Okay associations, let’s be honest. The first one and last one don’t even apply to you, but I bet you said yes to four of those anyway. McGrath says this is a warning sign that “you may be facing imminent erosion.” I think that’s what’s going on here. It’s not about whether the membership model is dead, or if you are relevant, or if you follow strategic planning best practices. It’s simply a matter of you having lived for a long time with a sustainable competitive advantage, and it’s now eroding. McGrath points out that there are actually clearly defined stages in managing advantage. When you’re on top, you’re in the “exploit” phase. You gain market share and force competitors to react. You need people who are good at analytical decision making and efficiency.
And associations have been there for decades. That’s why your strategic plans simply describe what you do or set growth targets for established activities. Just keep implementing. Get better satisfaction scores at your conference. Increase member retention by 1%. Exploit that advantage. This has clearly been working, so I get why this has been your focus.
But if you answered yes to four or more of those statements above, then your advantage is probably slipping. Given the transformation brought on by the social internet (and the fact that your business model has been based in education/information and networking–the heart of the social media transformation), I’m not surprised. So now you’re in a new phase regarding your competitive advantage, that McGrath calls “reconfigure.” You have to reconfigure what you’re doing to keep your advantage fresh. To do this, you need people who “aren’t afraid to radically rethink business models or resources.”

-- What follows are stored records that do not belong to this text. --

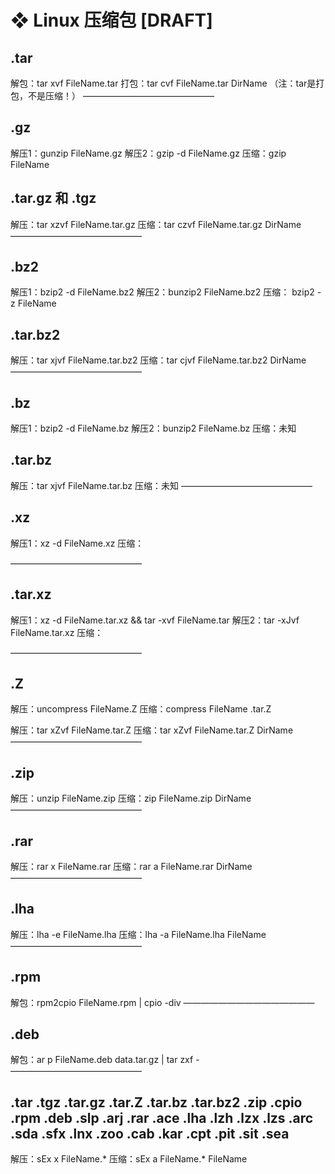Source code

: # ❖ Linux 压缩包 [DRAFT]


## .tar 
解包：tar xvf FileName.tar
打包：tar cvf FileName.tar DirName
（注：tar是打包，不是压缩！）
———————————————

## .gz
解压1：gunzip FileName.gz
解压2：gzip -d FileName.gz
压缩：gzip FileName

## .tar.gz 和 .tgz
解压：tar xzvf FileName.tar.gz
压缩：tar czvf FileName.tar.gz DirName
———————————————

## .bz2
解压1：bzip2 -d FileName.bz2
解压2：bunzip2 FileName.bz2
压缩： bzip2 -z FileName

## .tar.bz2
解压：tar xjvf FileName.tar.bz2
压缩：tar cjvf FileName.tar.bz2 DirName
———————————————

## .bz
解压1：bzip2 -d FileName.bz
解压2：bunzip2 FileName.bz
压缩：未知

## .tar.bz
解压：tar xjvf FileName.tar.bz
压缩：未知
———————————————

## .xz
解压1：xz -d FileName.xz
压缩：

———————————————

## .tar.xz
解压1：xz -d FileName.tar.xz && tar -xvf FileName.tar
解压2：tar -xJvf FileName.tar.xz
压缩：

———————————————
## .Z
解压：uncompress FileName.Z
压缩：compress FileName
.tar.Z

解压：tar xZvf FileName.tar.Z
压缩：tar xZvf FileName.tar.Z DirName
———————————————

## .zip
解压：unzip FileName.zip
压缩：zip FileName.zip DirName
———————————————

## .rar
解压：rar x FileName.rar
压缩：rar a FileName.rar DirName
———————————————

## .lha
解压：lha -e FileName.lha
压缩：lha -a FileName.lha FileName
———————————————

## .rpm
解包：rpm2cpio FileName.rpm | cpio -div
———————————————

## .deb
解包：ar p FileName.deb data.tar.gz | tar zxf -
———————————————

## .tar .tgz .tar.gz .tar.Z .tar.bz .tar.bz2 .zip .cpio .rpm .deb .slp .arj .rar .ace .lha .lzh .lzx .lzs .arc .sda .sfx .lnx .zoo .cab .kar .cpt .pit .sit .sea
解压：sEx x FileName.*
压缩：sEx a FileName.* FileName
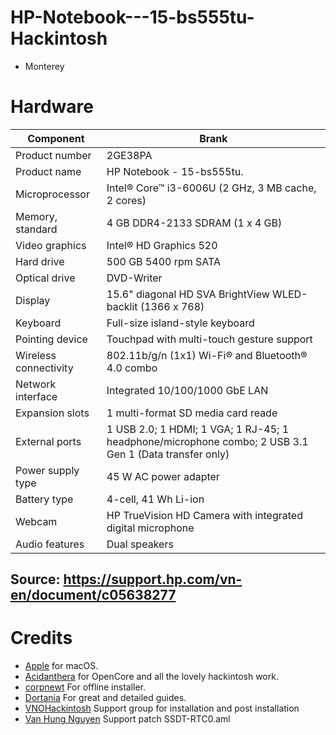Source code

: # HP-Notebook---15-bs555tu-Hackintosh
- Monterey

# Hardware  
| Component             | Brank                                                                                                 |
| --------------------- | ----------------------------------------------------------------------------------------------------- |
| Product number        | 2GE38PA                                                                                               |
| Product name          | HP Notebook - 15-bs555tu.                                                                             |
| Microprocessor        | Intel® Core™ i3-6006U (2 GHz, 3 MB cache, 2 cores)                                                    |
| Memory, standard      | 4 GB DDR4-2133 SDRAM (1 x 4 GB)                                                                       |
| Video graphics        | Intel® HD Graphics 520                                                                                |
| Hard drive            | 500 GB 5400 rpm SATA                                                                                  |
| Optical drive         | DVD-Writer                                                                                            |
| Display               | 15.6" diagonal HD SVA BrightView WLED-backlit (1366 x 768)                                            |
| Keyboard              | Full-size island-style keyboard                                                                       |
| Pointing device       | Touchpad with multi-touch gesture support                                                             |
| Wireless connectivity | 802.11b/g/n (1x1) Wi-Fi® and Bluetooth® 4.0 combo                                                     |
| Network interface     | Integrated 10/100/1000 GbE LAN                                                                        |
| Expansion slots       | 1 multi-format SD media card reade                                                                    |
| External ports        | 1 USB 2.0; 1 HDMI; 1 VGA; 1 RJ-45; 1 headphone/microphone combo; 2 USB 3.1 Gen 1 (Data transfer only) |
| Power supply type     | 45 W AC power adapter                                                                                 |
| Battery type          | 4-cell, 41 Wh Li-ion                                                                                  |
| Webcam                | HP TrueVision HD Camera with integrated digital microphone                                            |
| Audio features        | Dual speakers                                                                                         |
## Source: https://support.hp.com/vn-en/document/c05638277


# Credits

- [Apple](https://apple.com) for macOS.
- [Acidanthera](https://github.com/acidanthera) for OpenCore and all the lovely hackintosh work.
- [corpnewt](https://github.com/corpnewt/) For offline installer.
- [Dortania](https://dortania.github.io/OpenCore-Install-Guide) For great and detailed guides.
- [VNOHackintosh](https://facebook.com/VNOHackintosh) Support group for installation and post installation
- [Van Hung Nguyen](https://www.facebook.com/vanhung4499) Support patch SSDT-RTC0.aml
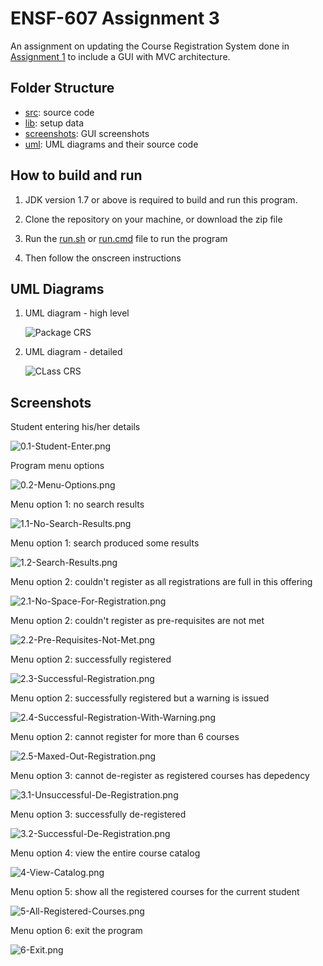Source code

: # ENSF-607 Assignment 3

An assignment on updating the Course Registration System done in [Assignment 1](https://github.com/meng-ucalgary/ensf-607-assignment-1) to include a GUI with MVC architecture.

## Folder Structure

- [src](src): source code
- [lib](lib): setup data
- [screenshots](screenshots): GUI screenshots
- [uml](uml): UML diagrams and their source code

## How to build and run

1. JDK version 1.7 or above is required to build and run this program.

2. Clone the repository on your machine, or download the zip file

3. Run the [run.sh](run.sh) or [run.cmd](run.cmd) file to run the program

4. Then follow the onscreen instructions

## UML Diagrams

1. UML diagram - high level

   ![Package CRS](uml/package_crs.png)

2. UML diagram - detailed

   ![CLass CRS](uml/class_crs.png)

## Screenshots

Student entering his/her details

![0.1-Student-Enter.png](screenshots/0.1-Student-Enter.png)

Program menu options

![0.2-Menu-Options.png](screenshots/0.2-Menu-Options.png)

Menu option 1: no search results

![1.1-No-Search-Results.png](screenshots/1.1-No-Search-Results.png)

Menu option 1: search produced some results

![1.2-Search-Results.png](screenshots/1.2-Search-Results.png)

Menu option 2: couldn't register as all registrations are full in this offering

![2.1-No-Space-For-Registration.png](screenshots/2.1-No-Space-For-Registration.png)

Menu option 2: couldn't register as pre-requisites are not met

![2.2-Pre-Requisites-Not-Met.png](screenshots/2.2-Pre-Requisites-Not-Met.png)

Menu option 2: successfully registered

![2.3-Successful-Registration.png](screenshots/2.3-Successful-Registration.png)

Menu option 2: successfully registered but a warning is issued

![2.4-Successful-Registration-With-Warning.png](screenshots/2.4-Successful-Registration-With-Warning.png)

Menu option 2: cannot register for more than 6 courses

![2.5-Maxed-Out-Registration.png](screenshots/2.5-Maxed-Out-Registration.png)

Menu option 3: cannot de-register as registered courses has depedency

![3.1-Unsuccessful-De-Registration.png](screenshots/3.1-Unsuccessful-De-Registration.png)

Menu option 3: successfully de-registered

![3.2-Successful-De-Registration.png](screenshots/3.2-Successful-De-Registration.png)

Menu option 4: view the entire course catalog

![4-View-Catalog.png](screenshots/4-View-Catalog.png)

Menu option 5: show all the registered courses for the current student

![5-All-Registered-Courses.png](screenshots/5-All-Registered-Courses.png)

Menu option 6: exit the program

![6-Exit.png](screenshots/6-Exit.png)
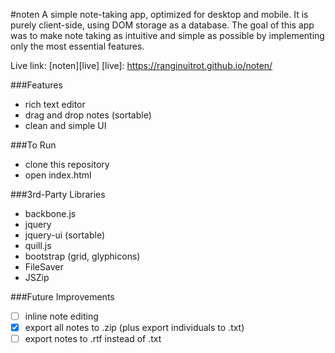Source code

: #noten
A simple note-taking app, optimized for desktop and mobile. It is purely client-side, using DOM storage as a database. The goal of this app was to make note taking as intuitive and simple as possible by implementing only the most essential features.

Live link: [noten][live]
[live]: https://ranginuitrot.github.io/noten/

###Features
* rich text editor
* drag and drop notes (sortable)
* clean and simple UI

###To Run
* clone this repository
* open index.html

###3rd-Party Libraries
* backbone.js
* jquery
* jquery-ui (sortable)
* quill.js
* bootstrap (grid, glyphicons)
* FileSaver
* JSZip

###Future Improvements
- [ ] inline note editing
- [x] export all notes to .zip (plus export individuals to .txt)
- [ ] export notes to .rtf instead of .txt
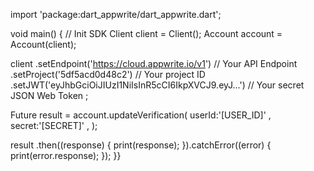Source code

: import 'package:dart_appwrite/dart_appwrite.dart';

void main() { // Init SDK
  Client client = Client();
  Account account = Account(client);

  client
    .setEndpoint('https://cloud.appwrite.io/v1') // Your API Endpoint
    .setProject('5df5acd0d48c2') // Your project ID
    .setJWT('eyJhbGciOiJIUzI1NiIsInR5cCI6IkpXVCJ9.eyJ...') // Your secret JSON Web Token
  ;

  Future result = account.updateVerification(
    userId:'[USER_ID]' ,
    secret:'[SECRET]' ,
  );

  result
    .then((response) {
      print(response);
    }).catchError((error) {
      print(error.response);
  });
}}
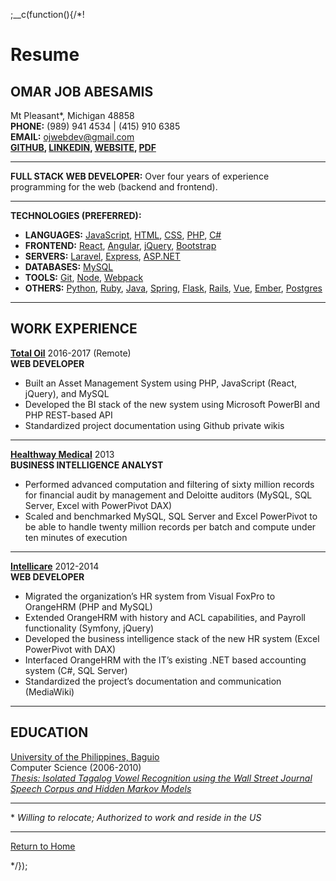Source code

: 
;__c(function(){/*!

# Resume

## OMAR JOB ABESAMIS

Mt Pleasant\*, Michigan 48858  
**PHONE:** (989) 941 4534 | (415) 910 6385  
**EMAIL:** ojwebdev@gmail.com  
**[GITHUB](https://github.com/ajbodev),
[LINKEDIN](https://linkedin.com/in/ojwebdev), 
[WEBSITE](https://ajbodev.github.io), 
[PDF](https://ajbodev.github.io/media/Omar-Job-Abesamis-resume.pdf)**  

---

**FULL STACK WEB DEVELOPER:** Over four years of experience programming for the web (backend and frontend).

---

**TECHNOLOGIES (PREFERRED):**  

* **LANGUAGES:** [JavaScript](#/tag/javascript), [HTML](#/tag/html), [CSS](#/tag/css), [PHP](#/tag/php), [C#](#/tag/csharp)
* **FRONTEND:** [React](#/tag/react), [Angular](#/tag/angular), [jQuery](#/tag/jquery), [Bootstrap](#/tag/bootstrap)
* **SERVERS:** [Laravel](#/tag/laravel), [Express](#/tag/express), [ASP.NET](#/aspnet)
* **DATABASES:** [MySQL](#/tag/mysql)
* **TOOLS:** [Git](#/tag/git), [Node](#/tag/node), [Webpack](#/tag/webpack)
* **OTHERS:** [Python](#/tag/python), [Ruby](#/tag/ruby), [Java](#/tag/java), [Spring](#/tag/spring), [Flask](#/tag/flask), [Rails](#/tag/rails), [Vue](#/tag/vue), [Ember](#/tag/ember), [Postgres](#/tag/postgres)

---

## WORK EXPERIENCE

**[Total Oil](http://www.total.com/en)** 2016-2017 (Remote)  
**WEB DEVELOPER**

* Built an Asset Management System using PHP, JavaScript (React, jQuery), and MySQL
* Developed the BI stack of the new system using Microsoft PowerBI and PHP REST-based API
* Standardized project documentation using Github private wikis

---

**[Healthway Medical](https://healthway.com.ph/)** 2013  
**BUSINESS INTELLIGENCE ANALYST**

* Performed advanced computation and filtering of sixty million records for financial audit by management and Deloitte auditors (MySQL, SQL Server, Excel with PowerPivot DAX)
* Scaled and benchmarked MySQL, SQL Server and Excel PowerPivot to be able to handle twenty million records per batch and compute under ten minutes of execution

---

**[Intellicare](https://www.intellicare.com.ph/)** 2012-2014  
**WEB DEVELOPER**

* Migrated the organization’s HR system from Visual FoxPro to OrangeHRM (PHP and MySQL)
* Extended OrangeHRM with history and ACL capabilities, and Payroll functionality (Symfony, jQuery)
* Developed the business intelligence stack of the new HR system (Excel PowerPivot with DAX)
* Interfaced OrangeHRM with the IT’s existing .NET based accounting system (C#, SQL Server)
* Standardized the project’s documentation and communication (MediaWiki)

---

## EDUCATION

[University of the Philippines, Baguio](http://www.upb.edu.ph/)  
Computer Science (2006-2010)  
*[Thesis: Isolated Tagalog Vowel Recognition using the Wall Street Journal Speech Corpus and Hidden Markov Models](https://ajbodev.github.io/media/Omar-Job-Abesamis-thesis.pdf)*

---

\* *Willing to relocate; Authorized to work and reside in the US*  

---

<!--[Projects](#/tag/projects)  
[Referrals](#/content/referrals)  -->
[Return to Home](#/home)  

[//]: # (@~|resume|~@)

*/});
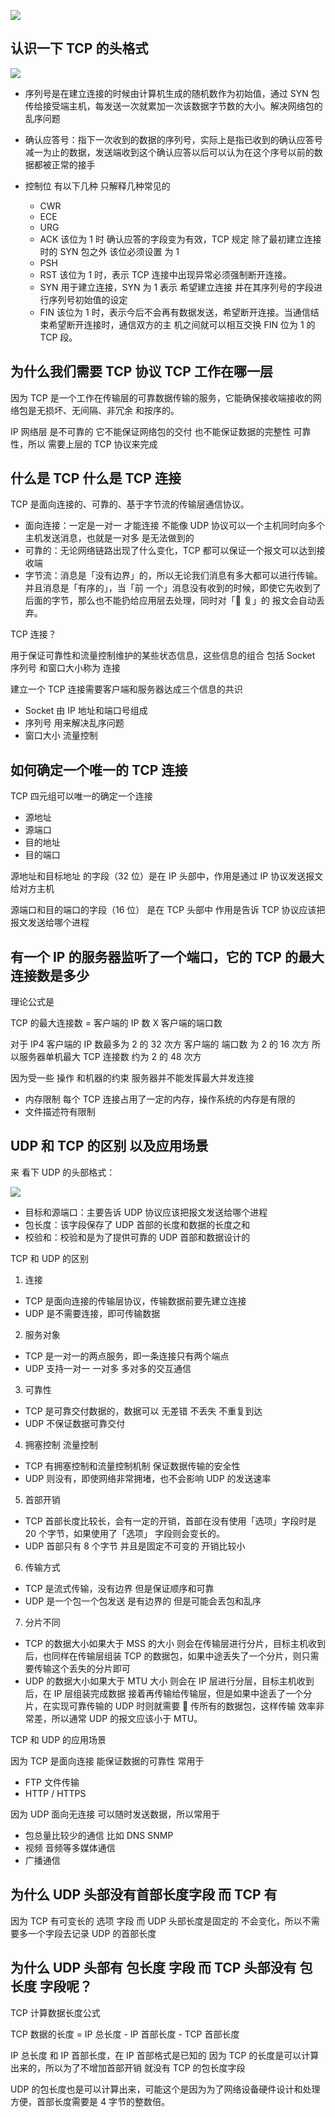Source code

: ![](TCP/tcp_01.jpg)

## 认识一下 TCP 的头格式

![](TCP/TCP_02.jpg)

- 序列号是在建立连接的时候由计算机生成的随机数作为初始值，通过 SYN 包传给接受端主机，每发送一次就累加一次该数据字节数的大小。解决网络包的乱序问题

- 确认应答号：指下一次收到的数据的序列号，实际上是指已收到的确认应答号减一为止的数据，发送端收到这个确认应答以后可以认为在这个序号以前的数据都被正常的接手

- 控制位 有以下几种 只解释几种常见的
  - CWR
  - ECE
  - URG
  - ACK 该位为 1 时 确认应答的字段变为有效，TCP 规定 除了最初建立连接时的 SYN 包之外 该位必须设置 为 1
  - PSH
  - RST 该位为 1 时，表示 TCP 连接中出现异常必须强制断开连接。
  - SYN 用于建立连接，SYN 为 1 表示 希望建立连接 并在其序列号的字段进行序列号初始值的设定
  - FIN 该位为 1 时，表示今后不会再有数据发送，希望断开连接。当通信结束希望断开连接时，通信双方的主 机之间就可以相互交换 FIN 位为 1 的 TCP 段。

## 为什么我们需要 TCP 协议 TCP 工作在哪一层

因为 TCP 是一个工作在传输层的可靠数据传输的服务，它能确保接收端接收的网络包是无损坏、无间隔、非冗余
和按序的。

IP 网络层 是不可靠的 它不能保证网络包的交付 也不能保证数据的完整性 可靠性，所以 需要上层的 TCP 协议来完成

## 什么是 TCP 什么是 TCP 连接

TCP 是面向连接的、可靠的、基于字节流的传输层通信协议。

- 面向连接：一定是一对一 才能连接 不能像 UDP 协议可以一个主机同时向多个主机发送消息，也就是一对多 是无法做到的
- 可靠的：无论网络链路出现了什么变化，TCP 都可以保证一个报文可以达到接收端
- 字节流：消息是「没有边界」的，所以无论我们消息有多大都可以进行传输。并且消息是「有序的」，当「前 一个」消息没有收到的时候，即使它先收到了后面的字节，那么也不能扔给应用层去处理，同时对「􏰀 复」的 报文会自动丢弃。

TCP 连接？

用于保证可靠性和流量控制维护的某些状态信息，这些信息的组合 包括 Socket 序列号 和窗口大小称为 连接

建立一个 TCP 连接需要客户端和服务器达成三个信息的共识

- Socket 由 IP 地址和端口号组成
- 序列号 用来解决乱序问题
- 窗口大小 流量控制

## 如何确定一个唯一的 TCP 连接

TCP 四元组可以唯一的确定一个连接

- 源地址
- 源端口
- 目的地址
- 目的端口

源地址和目标地址 的字段（32 位）是在 IP 头部中，作用是通过 IP 协议发送报文给对方主机

源端口和目的端口的字段（16 位） 是在 TCP 头部中 作用是告诉 TCP 协议应该把报文发送给哪个进程

## 有一个 IP 的服务器监听了一个端口，它的 TCP 的最大连接数是多少

理论公式是

TCP 的最大连接数 = 客户端的 IP 数 X 客户端的端口数

对于 IP4 客户端的 IP 数最多为 2 的 32 次方 客户端的 端口数 为 2 的 16 次方 所以服务器单机最大 TCP 连接数 约为 2 的 48 次方

因为受一些 操作 和机器的约束 服务器并不能发挥最大并发连接

- 内存限制 每个 TCP 连接占用了一定的内存，操作系统的内存是有限的
- 文件描述符有限制

## UDP 和 TCP 的区别 以及应用场景

来 看下 UDP 的头部格式：

![](TCP/udp_header.jpg)

- 目标和源端口：主要告诉 UDP 协议应该把报文发送给哪个进程
- 包长度：该字段保存了 UDP 首部的长度和数据的长度之和
- 校验和：校验和是为了提供可靠的 UDP 首部和数据设计的

TCP 和 UDP 的区别

1. 连接

- TCP 是面向连接的传输层协议，传输数据前要先建立连接
- UDP 是不需要连接，即可传输数据

2. 服务对象

- TCP 是一对一的两点服务，即一条连接只有两个端点
- UDP 支持一对一 一对多 多对多的交互通信

3. 可靠性

- TCP 是可靠交付数据的，数据可以 无差错 不丢失 不重复到达
- UDP 不保证数据可靠交付

4. 拥塞控制 流量控制

- TCP 有拥塞控制和流量控制机制 保证数据传输的安全性
- UDP 则没有，即使网络非常拥堵，也不会影响 UDP 的发送速率

5. 首部开销

- TCP 首部长度比较长，会有一定的开销，首部在没有使用「选项」字段时是 20 个字节，如果使用了「选项」 字段则会变⻓的。
- UDP 首部只有 8 个字节 并且是固定不可变的 开销比较小

6. 传输方式

- TCP 是流式传输，没有边界 但是保证顺序和可靠
- UDP 是一个包一个包发送 是有边界的 但是可能会丢包和乱序

7. 分片不同

- TCP 的数据大小如果大于 MSS 的大小 则会在传输层进行分片，目标主机收到后，也同样在传输层组装 TCP 的数据包，如果中途丢失了一个分片，则只需要传输这个丢失的分片即可
- UDP 的数据大小如果大于 MTU 大小 则会在 IP 层进行分层，目标主机收到后，在 IP 层组装完成数据 接着再传输给传输层，但是如果中途丢了一个分片，在实现可靠传输的 UDP 时则就需要 􏰀 传所有的数据包，这样传输 效率非常差，所以通常 UDP 的报文应该小于 MTU。

TCP 和 UDP 的应用场景

因为 TCP 是面向连接 能保证数据的可靠性 常用于

- FTP 文件传输
- HTTP / HTTPS

因为 UDP 面向无连接 可以随时发送数据，所以常用于

- 包总量比较少的通信 比如 DNS SNMP
- 视频 音频等多媒体通信
- 广播通信

## 为什么 UDP 头部没有首部长度字段 而 TCP 有

因为 TCP 有可变长的 选项 字段 而 UDP 头部长度是固定的 不会变化，所以不需要多一个字段去记录 UDP 的首部长度

## 为什么 UDP 头部有 包长度 字段 而 TCP 头部没有 包长度 字段呢？

TCP 计算数据长度公式

TCP 数据的长度 = IP 总长度 - IP 首部长度 - TCP 首部长度

IP 总⻓度 和 IP 首部⻓度，在 IP 首部格式是已知的 因为 TCP 的长度是可以计算出来的，所以为了不增加首部开销 就没有 TCP 的包长度字段

UDP 的包长度也是可以计算出来，可能这个是因为为了网络设备硬件设计和处理方便，首部⻓度需要是 4 字节的整数倍。
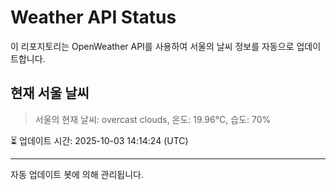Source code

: 
# Weather API Status

이 리포지토리는 OpenWeather API를 사용하여 서울의 날씨 정보를 자동으로 업데이트합니다.

## 현재 서울 날씨
> 서울의 현재 날씨: overcast clouds, 온도: 19.96°C, 습도: 70%

⏳ 업데이트 시간: 2025-10-03 14:14:24 (UTC)

---
자동 업데이트 봇에 의해 관리됩니다.
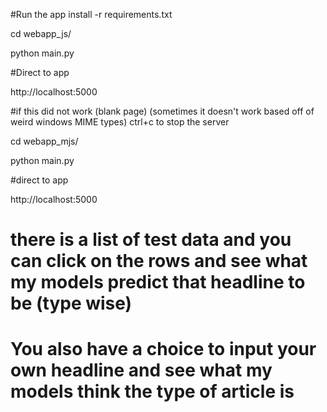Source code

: #Run the app
install -r requirements.txt

cd webapp_js/

python main.py

#Direct to app

http://localhost:5000


#if this did not work (blank page) (sometimes it doesn't work based off of weird windows MIME types)
ctrl+c to stop the server

cd webapp_mjs/

python main.py

#direct to app

http://localhost:5000


# there is a list of test data and you can click on the rows and see what my models predict that headline to be (type wise)

# You also have a choice to input your own headline and see what my models think the type of article is
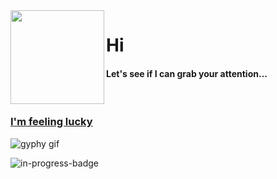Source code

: <img align="left" height="150" src="https://user-images.githubusercontent.com/5083214/156877684-70d66b18-8bc3-46c2-8979-c2725767fd69.gif">

# Hi
#### Let's see if I can grab your attention...

<br/>

### [I'm feeling lucky](https://fct5mvs0s5.execute-api.us-east-2.amazonaws.com)
![gyphy gif](https://media1.giphy.com/media/xT9IgtLrm3AqMHneCs/giphy.gif?cid=bfae7322e2e9e6d1aaea1e7806556949e85552622d7536fb&rid=giphy.gif&ct=g)

![in-progress-badge](https://img.shields.io/badge/IN-PROGRESS-brightgreen)

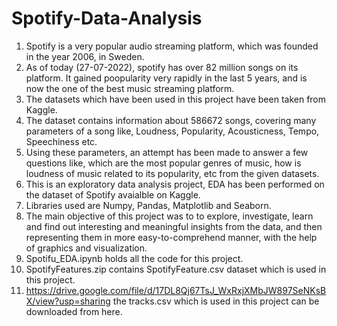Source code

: # Spotify-Data-Analysis
1. Spotify is a very popular audio streaming platform, which was founded in the year 2006, in Sweden.
2. As of today (27-07-2022), spotify has over 82 million songs on its platform. It gained poopularity very rapidly in the last 5 years, and is now the one of the best music streaming platform.
3. The datasets which have been used in this project have been taken from Kaggle.
4. The dataset contains information about 586672 songs, covering many parameters of a song like, Loudness, Popularity, Acousticness, Tempo, Speechiness etc.
5. Using these parameters, an attempt has been made to answer a few questions like, which are the most popular genres of music, how is loudness of music related to its popularity, etc from the given datasets.
6. This is an exploratory data analysis project, EDA has been performed on the dataset of Spotify avaialble on Kaggle.
7. Libraries used are Numpy, Pandas, Matplotlib and Seaborn.
8. The main objective of this project was to to explore, investigate, learn and find out interesting and meaningful insights from the data, and then representing them in more easy-to-comprehend manner, with the help of graphics and visualization.
9. Spotifu_EDA.ipynb holds all the code for this project.
10. SpotifyFeatures.zip contains SpotifyFeature.csv dataset which is used in this project.
11. https://drive.google.com/file/d/17DL8Qj67TsJ_WxRxjXMbJW897SeNKsBX/view?usp=sharing the tracks.csv which is used in this project can be downloaded from here.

Hmmm. Turns out that if you’ve been set up for exploiting for a long time, this reconfigure work might throw your people for a loop. To some extent this new new work just won’t make sense. It may not fit with your structure or your current processes, or your traditional metrics. So you’re good at strategic planning for an organization with a sustained competitive advantage, and that is precisely why you are very bad at strategy in a transient-advantage economy. You’re not so good at rethinking business models or shifting resources to new experiments. And the deeper you dig, the more you’ll realize that it goes beyond your strategy process and into your culture, structure, and skill-sets of your people. McGrath talks about this, but I’ll save it for another post.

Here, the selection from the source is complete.